RR: Het begint met een schets van potlood op papier, simpelweg omdat het de snelste manier is. Stel je voor dat je heel snel een palmboom wilt schetsen, gewoon uit je hoofd; een hele basic palmboom, bestaande uit tien lijnstukken. Dat doe je veel sneller met de hand, ook al ben je geen goede tekenaar. Het is geen idealistisch pleidooi voor analoog technieken maar het is simpelweg sneller. Het gekke is dat ik vaak pas inspiratie krijg wanneer ik me verveel. Hiervoor moet ik me totaal afsluiten van het internet, een wandeling maken of een ritje in de metro brengt me vaak al op ideeën. Het moet echt even heel saai zijn.

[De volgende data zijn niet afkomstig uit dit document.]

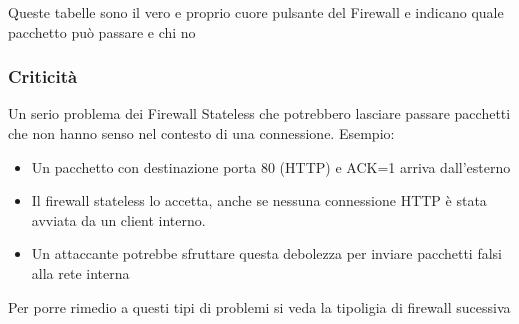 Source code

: Queste tabelle sono il vero e proprio cuore pulsante del Firewall e indicano quale pacchetto può passare e chi no
\subsubsection{Criticità}
Un serio problema dei Firewall Stateless che potrebbero lasciare passare pacchetti che non hanno senso nel contesto di una connessione.
Esempio:
\begin{itemize}
    \item Un pacchetto con destinazione porta 80 (HTTP) e ACK=1 arriva dall'esterno
    \item Il firewall stateless lo accetta, anche se nessuna connessione HTTP è stata avviata da un client interno.
    \item Un attaccante potrebbe sfruttare questa debolezza per inviare pacchetti falsi alla rete interna
\end{itemize}

Per porre rimedio a questi tipi di problemi si veda la tipoligia di firewall sucessiva


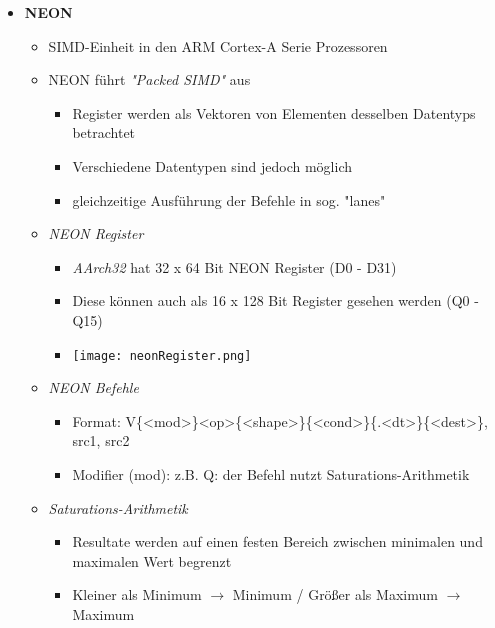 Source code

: \begin{itemize}
        \item \textbf{NEON}
            \begin{itemize}
                \item SIMD-Einheit in den ARM Cortex-A Serie Prozessoren
                \item NEON führt \textit{\string"Packed SIMD\string"} aus
                    \begin{itemize}
                        \item Register werden als Vektoren von Elementen desselben Datentyps betrachtet
                        \item Verschiedene Datentypen sind jedoch möglich
                        \item gleichzeitige Ausführung der Befehle in sog. \string"lanes\string"
                    \end{itemize}
                \item \textit{NEON Register}
                    \begin{itemize}
                        \item \textit{AArch32} hat 32 x 64 Bit NEON Register (D0 - D31)
                        \item Diese können auch als 16 x 128 Bit Register gesehen werden (Q0 - Q15)
                        \item[] \texttt{[image: neonRegister.png]}
                    \end{itemize}
                \item \textit{NEON Befehle}
                    \begin{itemize}
                        \item Format: V\{<mod>\}<op>\{<shape>\}\{<cond>\}\{.<dt>\}\{<dest>\}, src1, src2
                        \item Modifier (mod): z.B. Q: der Befehl nutzt Saturations-Arithmetik
                    \end{itemize}
                \item \textit{Saturations-Arithmetik}
                    \begin{itemize}
                        \item Resultate werden auf einen festen Bereich zwischen minimalen und maximalen Wert begrenzt
                        \item Kleiner als Minimum $\rightarrow$ Minimum / Grö\ss er als Maximum $\rightarrow$ Maximum
                    \end{itemize}

\end{itemize}
\end{itemize}
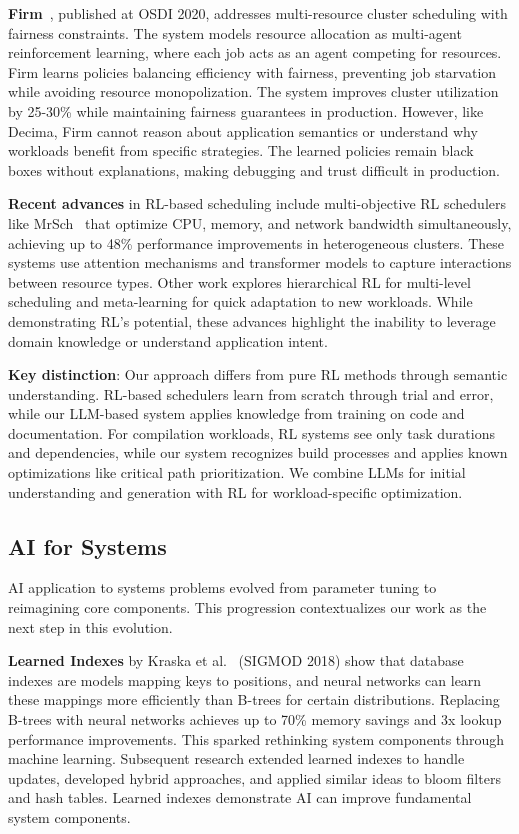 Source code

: \textbf{Firm}~\cite{qiu2020firm}, published at OSDI 2020, addresses multi-resource cluster scheduling with fairness constraints. The system models resource allocation as multi-agent reinforcement learning, where each job acts as an agent competing for resources. Firm learns policies balancing efficiency with fairness, preventing job starvation while avoiding resource monopolization. The system improves cluster utilization by 25-30\% while maintaining fairness guarantees in production. However, like Decima, Firm cannot reason about application semantics or understand why workloads benefit from specific strategies. The learned policies remain black boxes without explanations, making debugging and trust difficult in production.

\textbf{Recent advances} in RL-based scheduling include multi-objective RL schedulers like MrSch~\cite{zhang2024mrsch} that optimize CPU, memory, and network bandwidth simultaneously, achieving up to 48\% performance improvements in heterogeneous clusters. These systems use attention mechanisms and transformer models to capture interactions between resource types. Other work explores hierarchical RL for multi-level scheduling and meta-learning for quick adaptation to new workloads. While demonstrating RL's potential, these advances highlight the inability to leverage domain knowledge or understand application intent.

\textbf{Key distinction}: Our approach differs from pure RL methods through semantic understanding. RL-based schedulers learn from scratch through trial and error, while our LLM-based system applies knowledge from training on code and documentation. For compilation workloads, RL systems see only task durations and dependencies, while our system recognizes build processes and applies known optimizations like critical path prioritization. We combine LLMs for initial understanding and generation with RL for workload-specific optimization.

\subsection{AI for Systems}

AI application to systems problems evolved from parameter tuning to reimagining core components. This progression contextualizes our work as the next step in this evolution.

\textbf{Learned Indexes} by Kraska et al.~\cite{kraska2018learned} (SIGMOD 2018) show that database indexes are models mapping keys to positions, and neural networks can learn these mappings more efficiently than B-trees for certain distributions. Replacing B-trees with neural networks achieves up to 70\% memory savings and 3x lookup performance improvements. This sparked rethinking system components through machine learning. Subsequent research extended learned indexes to handle updates, developed hybrid approaches, and applied similar ideas to bloom filters and hash tables. Learned indexes demonstrate AI can improve fundamental system components.

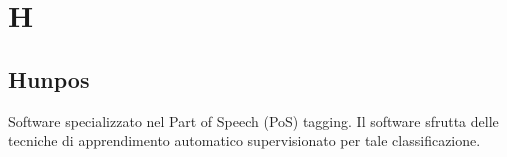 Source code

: \section*{H}
\subsection*{Hunpos}
Software specializzato nel Part of Speech (PoS) tagging\glo. Il software sfrutta delle tecniche di apprendimento automatico supervisionato per tale classificazione.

FS: Echte saaiheid, hoe bereik je die?
RR: Als er echt niets is te doen, zo min mogelijk prikkels, gaat het hoofd allemaal dingen bedenken, de simpelste ideeën zijn vaak het sterkst. Toch heb ik geen magische formule tot geïnspireerd raken zoals 10 rondjes door de woonkamer en me 5 minuten verstoppen onder het bed: was het maar zo simpel. Van mijn websites weet ik vaak nog wel hoe en waar ik op het idee ben gekomen, ik heb al die momentopnames eens genoteerd om te kijken of hier een patroon in te ontdekken was. Een patroon kon ik echter niet vinden, wat jammer is anders kon ik het inzetten.
FS: Heb je verhalen van beschouwers die door jouw kunst ontroerd en aangedaan waren, aangezien het grafisch, grappig en vrij lineair is?
RR: Ik vind mijn platte internetkunst mooi, het is dus een bewuste keuze volgens dit handschrift kunst te maken. Maar mede door de techniek is het ook niet mogelijk om de kunst diepte te geven. Ik heb het dan niet over de inhoud, maar over de vormgeving van mijn werk. Ik heb wel eens geprobeerd mijn kunst extra diepte te geven door meer te coderen in de programmering maar de computer zegt dan snel ERROR of loopt vast. Ik denk niet dat dit de verzamelaar belemmert een emotionele ervaring te krijgen bij mijn kunst, daarin kan een beeldscherm prima concurreren met een museale omgeving.
FS: Jouw websites worden ontzettend goed bezocht, jaarlijks bereik je zo’n 40 miljoen bezoekers. Dit is veel meer dan de +/- 9,5 miljoen jaarlijkse bezoekers van het Louvre: ‘s werelds best bezochte kunstmuseum.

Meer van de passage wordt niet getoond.